**WHAT THE TASK REQUIRES:** Return, from the data below, each line that contains the word "TerraformResourceLifecycle".

**RECORDS TO USE:**
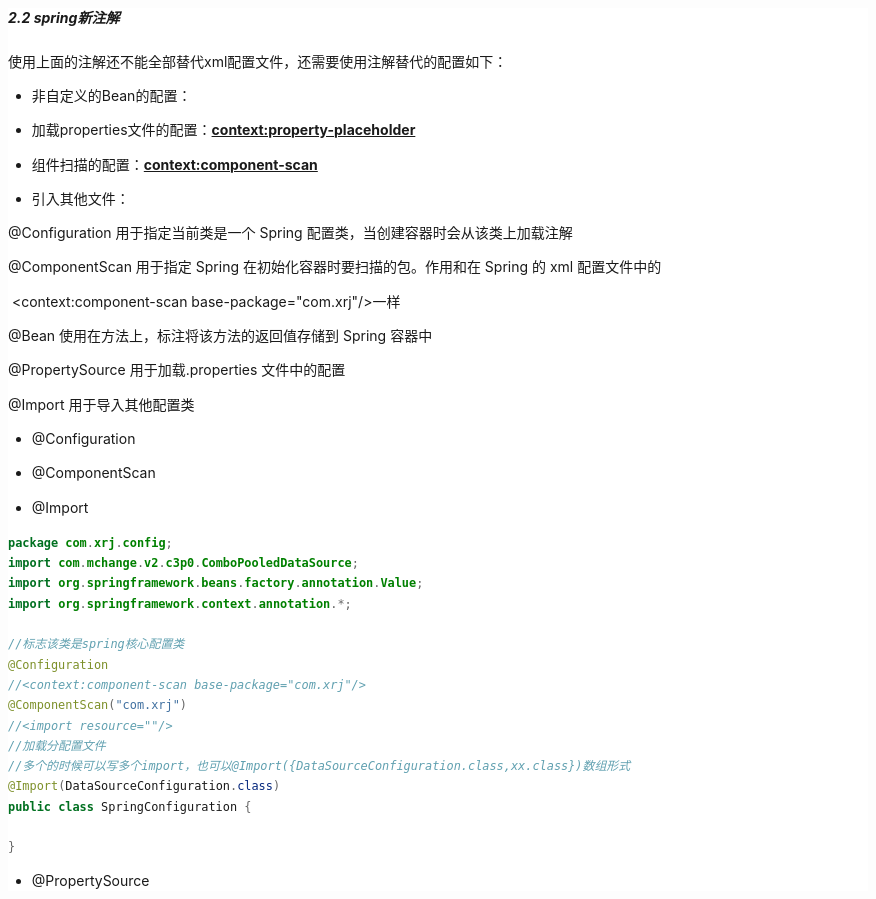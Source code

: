 
##### 2.2 spring新注解

使用上面的注解还不能全部替代xml配置文件，还需要使用注解替代的配置如下：

- 非自定义的Bean的配置：**<bean>**

- 加载properties文件的配置：**<context:property-placeholder>**

- 组件扫描的配置：**<context:component-scan>**

- 引入其他文件：**<import>**



@Configuration 										用于指定当前类是一个 Spring 配置类，当创建容器时会从该类上加载注解

@ComponentScan								   用于指定 Spring 在初始化容器时要扫描的包。作用和在 Spring 的 xml 配置文件中的

​																	<context:component-scan base-package="com.xrj"/>一样

@Bean 													   使用在方法上，标注将该方法的返回值存储到 Spring 容器中

@PropertySource 									用于加载.properties 文件中的配置

@Import 													用于导入其他配置类









- @Configuration

- @ComponentScan

- @Import

```java
package com.xrj.config;
import com.mchange.v2.c3p0.ComboPooledDataSource;
import org.springframework.beans.factory.annotation.Value;
import org.springframework.context.annotation.*;

//标志该类是spring核心配置类
@Configuration
//<context:component-scan base-package="com.xrj"/>
@ComponentScan("com.xrj")
//<import resource=""/>
//加载分配置文件
//多个的时候可以写多个import，也可以@Import({DataSourceConfiguration.class,xx.class})数组形式
@Import(DataSourceConfiguration.class)
public class SpringConfiguration {

}
```





- @PropertySource
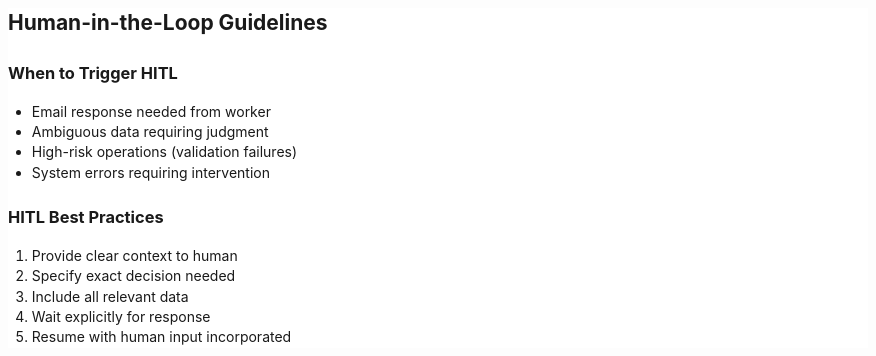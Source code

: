 ## Human-in-the-Loop Guidelines

### When to Trigger HITL
- Email response needed from worker
- Ambiguous data requiring judgment
- High-risk operations (validation failures)
- System errors requiring intervention

### HITL Best Practices
1. Provide clear context to human
2. Specify exact decision needed
3. Include all relevant data
4. Wait explicitly for response
5. Resume with human input incorporated
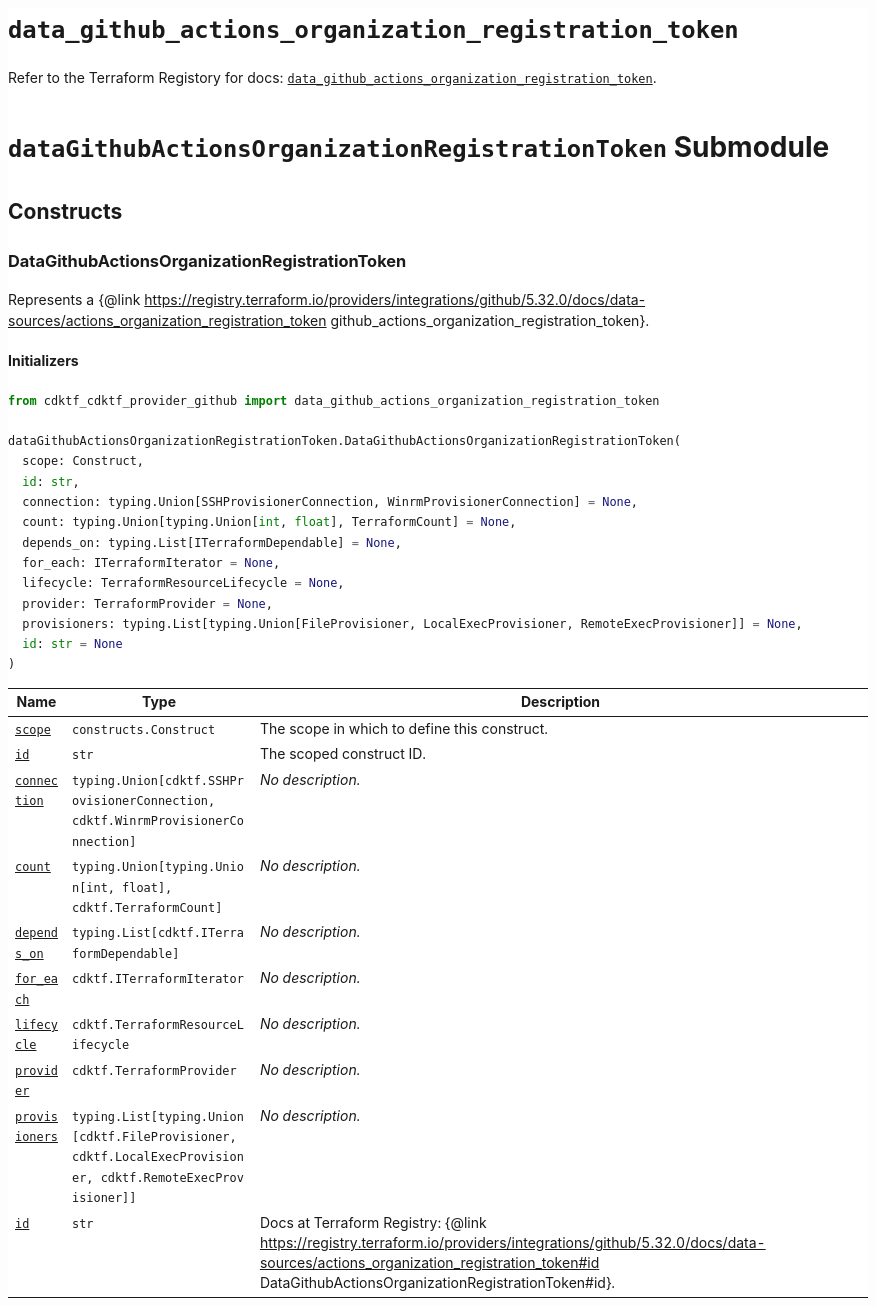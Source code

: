 # `data_github_actions_organization_registration_token`

Refer to the Terraform Registory for docs: [`data_github_actions_organization_registration_token`](https://registry.terraform.io/providers/integrations/github/5.32.0/docs/data-sources/actions_organization_registration_token).

# `dataGithubActionsOrganizationRegistrationToken` Submodule <a name="`dataGithubActionsOrganizationRegistrationToken` Submodule" id="@cdktf/provider-github.dataGithubActionsOrganizationRegistrationToken"></a>

## Constructs <a name="Constructs" id="Constructs"></a>

### DataGithubActionsOrganizationRegistrationToken <a name="DataGithubActionsOrganizationRegistrationToken" id="@cdktf/provider-github.dataGithubActionsOrganizationRegistrationToken.DataGithubActionsOrganizationRegistrationToken"></a>

Represents a {@link https://registry.terraform.io/providers/integrations/github/5.32.0/docs/data-sources/actions_organization_registration_token github_actions_organization_registration_token}.

#### Initializers <a name="Initializers" id="@cdktf/provider-github.dataGithubActionsOrganizationRegistrationToken.DataGithubActionsOrganizationRegistrationToken.Initializer"></a>

```python
from cdktf_cdktf_provider_github import data_github_actions_organization_registration_token

dataGithubActionsOrganizationRegistrationToken.DataGithubActionsOrganizationRegistrationToken(
  scope: Construct,
  id: str,
  connection: typing.Union[SSHProvisionerConnection, WinrmProvisionerConnection] = None,
  count: typing.Union[typing.Union[int, float], TerraformCount] = None,
  depends_on: typing.List[ITerraformDependable] = None,
  for_each: ITerraformIterator = None,
  lifecycle: TerraformResourceLifecycle = None,
  provider: TerraformProvider = None,
  provisioners: typing.List[typing.Union[FileProvisioner, LocalExecProvisioner, RemoteExecProvisioner]] = None,
  id: str = None
)
```

| **Name** | **Type** | **Description** |
| --- | --- | --- |
| <code><a href="#@cdktf/provider-github.dataGithubActionsOrganizationRegistrationToken.DataGithubActionsOrganizationRegistrationToken.Initializer.parameter.scope">scope</a></code> | <code>constructs.Construct</code> | The scope in which to define this construct. |
| <code><a href="#@cdktf/provider-github.dataGithubActionsOrganizationRegistrationToken.DataGithubActionsOrganizationRegistrationToken.Initializer.parameter.id">id</a></code> | <code>str</code> | The scoped construct ID. |
| <code><a href="#@cdktf/provider-github.dataGithubActionsOrganizationRegistrationToken.DataGithubActionsOrganizationRegistrationToken.Initializer.parameter.connection">connection</a></code> | <code>typing.Union[cdktf.SSHProvisionerConnection, cdktf.WinrmProvisionerConnection]</code> | *No description.* |
| <code><a href="#@cdktf/provider-github.dataGithubActionsOrganizationRegistrationToken.DataGithubActionsOrganizationRegistrationToken.Initializer.parameter.count">count</a></code> | <code>typing.Union[typing.Union[int, float], cdktf.TerraformCount]</code> | *No description.* |
| <code><a href="#@cdktf/provider-github.dataGithubActionsOrganizationRegistrationToken.DataGithubActionsOrganizationRegistrationToken.Initializer.parameter.dependsOn">depends_on</a></code> | <code>typing.List[cdktf.ITerraformDependable]</code> | *No description.* |
| <code><a href="#@cdktf/provider-github.dataGithubActionsOrganizationRegistrationToken.DataGithubActionsOrganizationRegistrationToken.Initializer.parameter.forEach">for_each</a></code> | <code>cdktf.ITerraformIterator</code> | *No description.* |
| <code><a href="#@cdktf/provider-github.dataGithubActionsOrganizationRegistrationToken.DataGithubActionsOrganizationRegistrationToken.Initializer.parameter.lifecycle">lifecycle</a></code> | <code>cdktf.TerraformResourceLifecycle</code> | *No description.* |
| <code><a href="#@cdktf/provider-github.dataGithubActionsOrganizationRegistrationToken.DataGithubActionsOrganizationRegistrationToken.Initializer.parameter.provider">provider</a></code> | <code>cdktf.TerraformProvider</code> | *No description.* |
| <code><a href="#@cdktf/provider-github.dataGithubActionsOrganizationRegistrationToken.DataGithubActionsOrganizationRegistrationToken.Initializer.parameter.provisioners">provisioners</a></code> | <code>typing.List[typing.Union[cdktf.FileProvisioner, cdktf.LocalExecProvisioner, cdktf.RemoteExecProvisioner]]</code> | *No description.* |
| <code><a href="#@cdktf/provider-github.dataGithubActionsOrganizationRegistrationToken.DataGithubActionsOrganizationRegistrationToken.Initializer.parameter.id">id</a></code> | <code>str</code> | Docs at Terraform Registry: {@link https://registry.terraform.io/providers/integrations/github/5.32.0/docs/data-sources/actions_organization_registration_token#id DataGithubActionsOrganizationRegistrationToken#id}. |
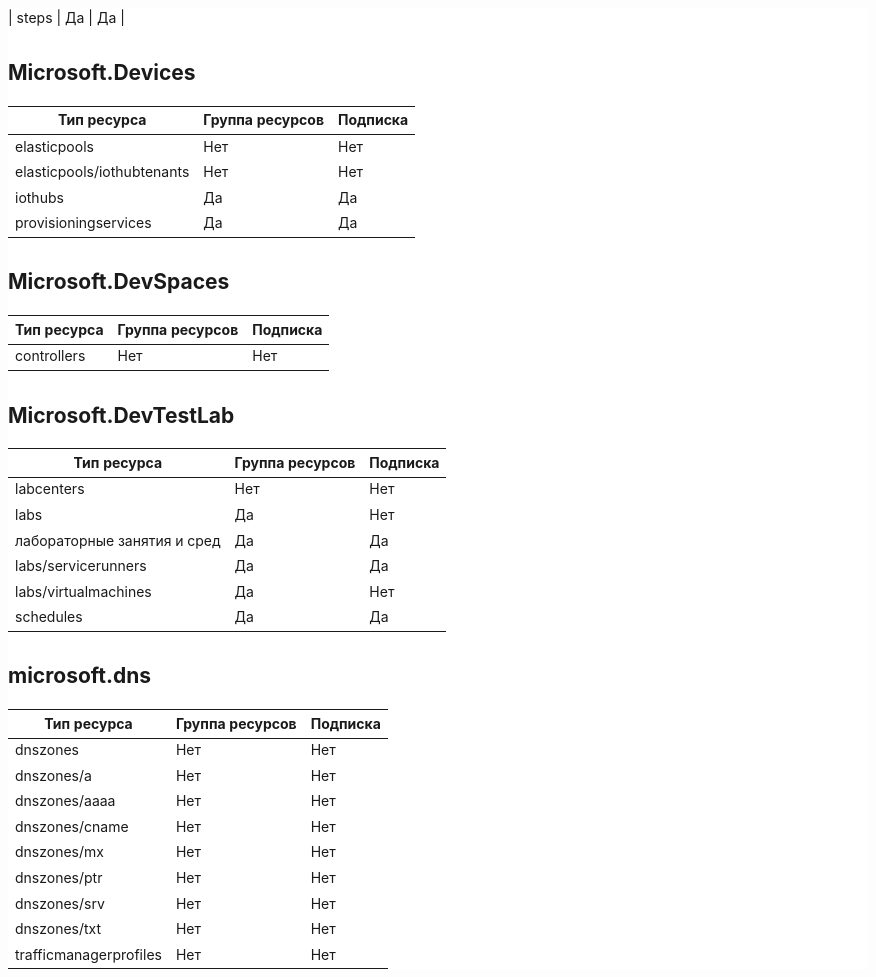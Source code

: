 | steps | Да | Да |

## <a name="microsoftdevices"></a>Microsoft.Devices
| Тип ресурса | Группа ресурсов | Подписка |
| ------------- | ----------- | ---------- |
| elasticpools | Нет | Нет |
| elasticpools/iothubtenants | Нет | Нет |
| iothubs | Да | Да |
| provisioningservices | Да | Да |

## <a name="microsoftdevspaces"></a>Microsoft.DevSpaces
| Тип ресурса | Группа ресурсов | Подписка |
| ------------- | ----------- | ---------- |
| controllers | Нет | Нет |

## <a name="microsoftdevtestlab"></a>Microsoft.DevTestLab
| Тип ресурса | Группа ресурсов | Подписка |
| ------------- | ----------- | ---------- |
| labcenters | Нет | Нет |
| labs | Да | Нет |
| лабораторные занятия и сред | Да | Да |
| labs/servicerunners | Да | Да |
| labs/virtualmachines | Да | Нет |
| schedules | Да | Да |

## <a name="microsoftdns"></a>microsoft.dns
| Тип ресурса | Группа ресурсов | Подписка |
| ------------- | ----------- | ---------- |
| dnszones | Нет | Нет |
| dnszones/a | Нет | Нет |
| dnszones/aaaa | Нет | Нет |
| dnszones/cname | Нет | Нет |
| dnszones/mx | Нет | Нет |
| dnszones/ptr | Нет | Нет |
| dnszones/srv | Нет | Нет |
| dnszones/txt | Нет | Нет |
| trafficmanagerprofiles | Нет | Нет |
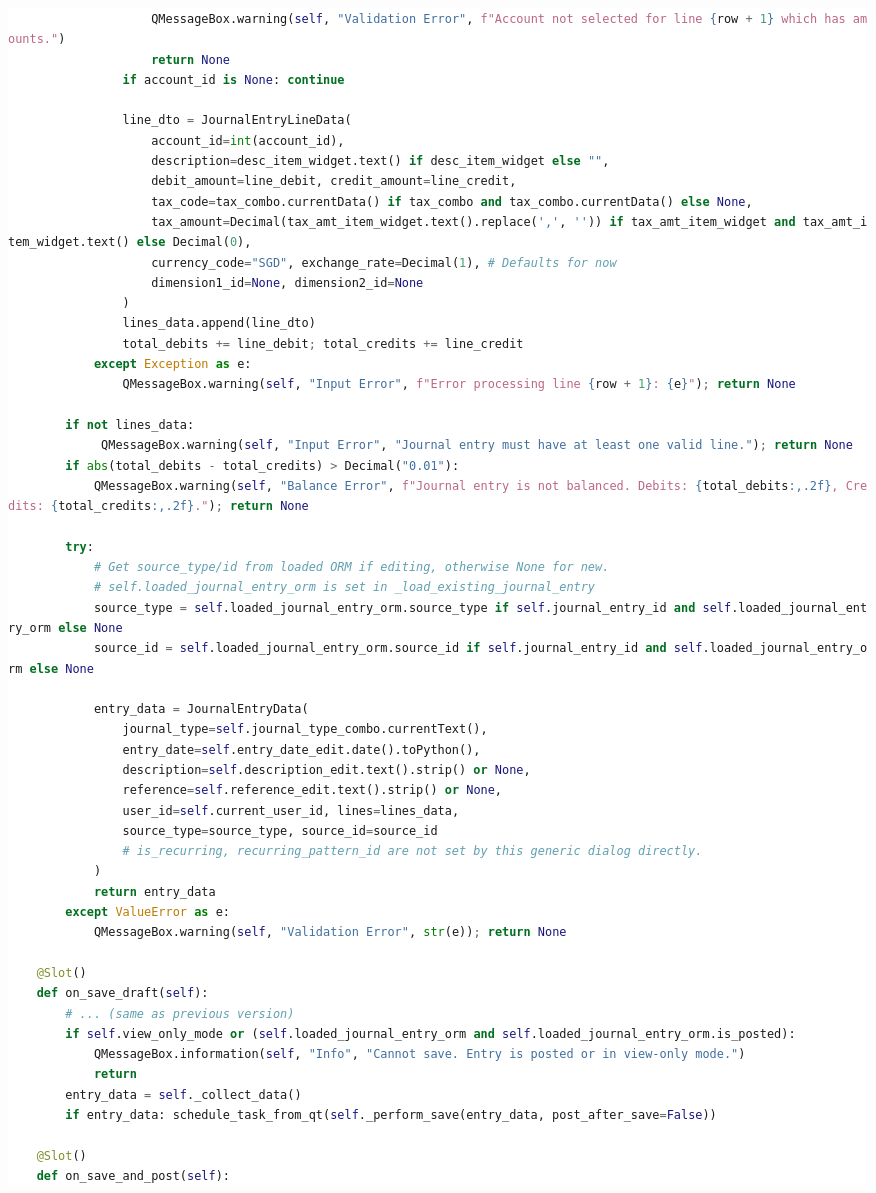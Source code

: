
 ```python
                    QMessageBox.warning(self, "Validation Error", f"Account not selected for line {row + 1} which has amounts.")
                    return None
                if account_id is None: continue 

                line_dto = JournalEntryLineData(
                    account_id=int(account_id),
                    description=desc_item_widget.text() if desc_item_widget else "",
                    debit_amount=line_debit, credit_amount=line_credit,
                    tax_code=tax_combo.currentData() if tax_combo and tax_combo.currentData() else None, 
                    tax_amount=Decimal(tax_amt_item_widget.text().replace(',', '')) if tax_amt_item_widget and tax_amt_item_widget.text() else Decimal(0),
                    currency_code="SGD", exchange_rate=Decimal(1), # Defaults for now
                    dimension1_id=None, dimension2_id=None 
                )
                lines_data.append(line_dto)
                total_debits += line_debit; total_credits += line_credit
            except Exception as e:
                QMessageBox.warning(self, "Input Error", f"Error processing line {row + 1}: {e}"); return None
        
        if not lines_data:
             QMessageBox.warning(self, "Input Error", "Journal entry must have at least one valid line."); return None
        if abs(total_debits - total_credits) > Decimal("0.01"):
            QMessageBox.warning(self, "Balance Error", f"Journal entry is not balanced. Debits: {total_debits:,.2f}, Credits: {total_credits:,.2f}."); return None

        try:
            # Get source_type/id from loaded ORM if editing, otherwise None for new.
            # self.loaded_journal_entry_orm is set in _load_existing_journal_entry
            source_type = self.loaded_journal_entry_orm.source_type if self.journal_entry_id and self.loaded_journal_entry_orm else None
            source_id = self.loaded_journal_entry_orm.source_id if self.journal_entry_id and self.loaded_journal_entry_orm else None
            
            entry_data = JournalEntryData(
                journal_type=self.journal_type_combo.currentText(),
                entry_date=self.entry_date_edit.date().toPython(),
                description=self.description_edit.text().strip() or None,
                reference=self.reference_edit.text().strip() or None,
                user_id=self.current_user_id, lines=lines_data,
                source_type=source_type, source_id=source_id
                # is_recurring, recurring_pattern_id are not set by this generic dialog directly.
            )
            return entry_data
        except ValueError as e: 
            QMessageBox.warning(self, "Validation Error", str(e)); return None

    @Slot()
    def on_save_draft(self):
        # ... (same as previous version)
        if self.view_only_mode or (self.loaded_journal_entry_orm and self.loaded_journal_entry_orm.is_posted):
            QMessageBox.information(self, "Info", "Cannot save. Entry is posted or in view-only mode.")
            return
        entry_data = self._collect_data()
        if entry_data: schedule_task_from_qt(self._perform_save(entry_data, post_after_save=False))

    @Slot()
    def on_save_and_post(self):
```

**ANSWER TO THIS PROBLEM:**
  lifecycle: TerraformResourceLifecycle = None,
| <code><a href="#@cdktf/provider-github.dataGithubActionsOrganizationRegistrationToken.DataGithubActionsOrganizationRegistrationToken.Initializer.parameter.lifecycle">lifecycle</a></code> | <code>cdktf.TerraformResourceLifecycle</code> | *No description.* |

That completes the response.